# John deere 325



## jd325 (Jul 21, 2012)

Hey anyone own a John Deere 325 I have a 99 model


----------



## Hoodoo Valley (Nov 14, 2006)

I almost bought one. Excellent units. What do you think of yours?


----------



## jd325 (Jul 21, 2012)

I love it it's the best one I think it's better then this new crap they call a tractor


----------



## Hoodoo Valley (Nov 14, 2006)

Yes indeed. I had a 316 that I just sold.


----------



## jhngardner367 (Apr 5, 2011)

Welcome to the forum,jd325 ! What engine is in that ? I have the 317,with the kohler twin.


----------



## Hoodoo Valley (Nov 14, 2006)

jhngardner367 said:


> Welcome to the forum,jd325 ! What engine is in that ? I have the 317,with the kohler twin.

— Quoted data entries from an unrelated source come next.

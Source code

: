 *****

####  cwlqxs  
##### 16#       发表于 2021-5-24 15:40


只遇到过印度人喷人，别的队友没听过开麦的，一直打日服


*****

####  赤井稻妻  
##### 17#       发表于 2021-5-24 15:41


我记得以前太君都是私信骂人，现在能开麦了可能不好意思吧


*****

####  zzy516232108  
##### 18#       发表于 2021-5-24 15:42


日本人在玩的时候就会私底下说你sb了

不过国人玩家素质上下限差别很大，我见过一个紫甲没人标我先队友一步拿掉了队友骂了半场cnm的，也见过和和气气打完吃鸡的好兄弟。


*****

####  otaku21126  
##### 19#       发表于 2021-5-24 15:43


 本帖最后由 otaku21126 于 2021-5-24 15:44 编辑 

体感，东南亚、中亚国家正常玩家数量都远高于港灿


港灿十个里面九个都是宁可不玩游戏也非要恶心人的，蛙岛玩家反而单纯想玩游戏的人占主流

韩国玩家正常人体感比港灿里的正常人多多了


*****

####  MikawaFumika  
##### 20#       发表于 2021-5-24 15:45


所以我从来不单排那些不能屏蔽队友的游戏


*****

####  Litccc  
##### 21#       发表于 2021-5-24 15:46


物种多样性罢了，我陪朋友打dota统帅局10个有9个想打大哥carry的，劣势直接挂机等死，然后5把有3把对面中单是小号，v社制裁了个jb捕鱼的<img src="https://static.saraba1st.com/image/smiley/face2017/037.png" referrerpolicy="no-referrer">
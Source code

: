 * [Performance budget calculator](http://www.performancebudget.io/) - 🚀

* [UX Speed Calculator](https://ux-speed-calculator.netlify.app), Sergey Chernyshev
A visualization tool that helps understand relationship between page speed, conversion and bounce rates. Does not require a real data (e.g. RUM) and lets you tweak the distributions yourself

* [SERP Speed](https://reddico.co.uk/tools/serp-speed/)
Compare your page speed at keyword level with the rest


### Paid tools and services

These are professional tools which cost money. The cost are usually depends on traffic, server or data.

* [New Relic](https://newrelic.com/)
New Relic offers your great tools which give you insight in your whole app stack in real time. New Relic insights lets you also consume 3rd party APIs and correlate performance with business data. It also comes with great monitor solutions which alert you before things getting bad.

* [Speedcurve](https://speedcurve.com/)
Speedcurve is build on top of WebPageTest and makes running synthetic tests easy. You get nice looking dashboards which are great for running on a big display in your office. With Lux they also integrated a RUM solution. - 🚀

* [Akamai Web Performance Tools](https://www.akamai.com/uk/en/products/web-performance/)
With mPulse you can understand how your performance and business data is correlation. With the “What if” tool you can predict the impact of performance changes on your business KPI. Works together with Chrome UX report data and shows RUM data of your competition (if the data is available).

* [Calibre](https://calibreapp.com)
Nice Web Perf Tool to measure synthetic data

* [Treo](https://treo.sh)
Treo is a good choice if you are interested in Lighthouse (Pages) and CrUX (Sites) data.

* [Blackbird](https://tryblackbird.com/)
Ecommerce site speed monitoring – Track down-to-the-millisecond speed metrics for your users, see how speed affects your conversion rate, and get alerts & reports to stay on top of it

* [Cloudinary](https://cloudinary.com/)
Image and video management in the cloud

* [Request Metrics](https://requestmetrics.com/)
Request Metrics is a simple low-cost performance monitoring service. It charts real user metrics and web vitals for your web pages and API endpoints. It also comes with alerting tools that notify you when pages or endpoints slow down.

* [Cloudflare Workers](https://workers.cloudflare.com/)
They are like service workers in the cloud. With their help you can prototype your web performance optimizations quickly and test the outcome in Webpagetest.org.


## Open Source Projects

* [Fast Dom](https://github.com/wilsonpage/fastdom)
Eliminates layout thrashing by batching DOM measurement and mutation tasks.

http://www.tractordata.com/lawn-tractors/000/5/8/584-john-deere-325-engine.html


----------



## jd325 (Jul 21, 2012)

Thank you and I think it is a 18 hp Kawasaki FH531V I'm not to sure


----------



## jhngardner367 (Apr 5, 2011)

From what I've heard that is a really good engine. Some don't like water-cooled,because of extra costs,but I haven't heard of any major problems on them.


----------



## jd325 (Jul 21, 2012)

Well it had to be replaced twice I don't remember why


----------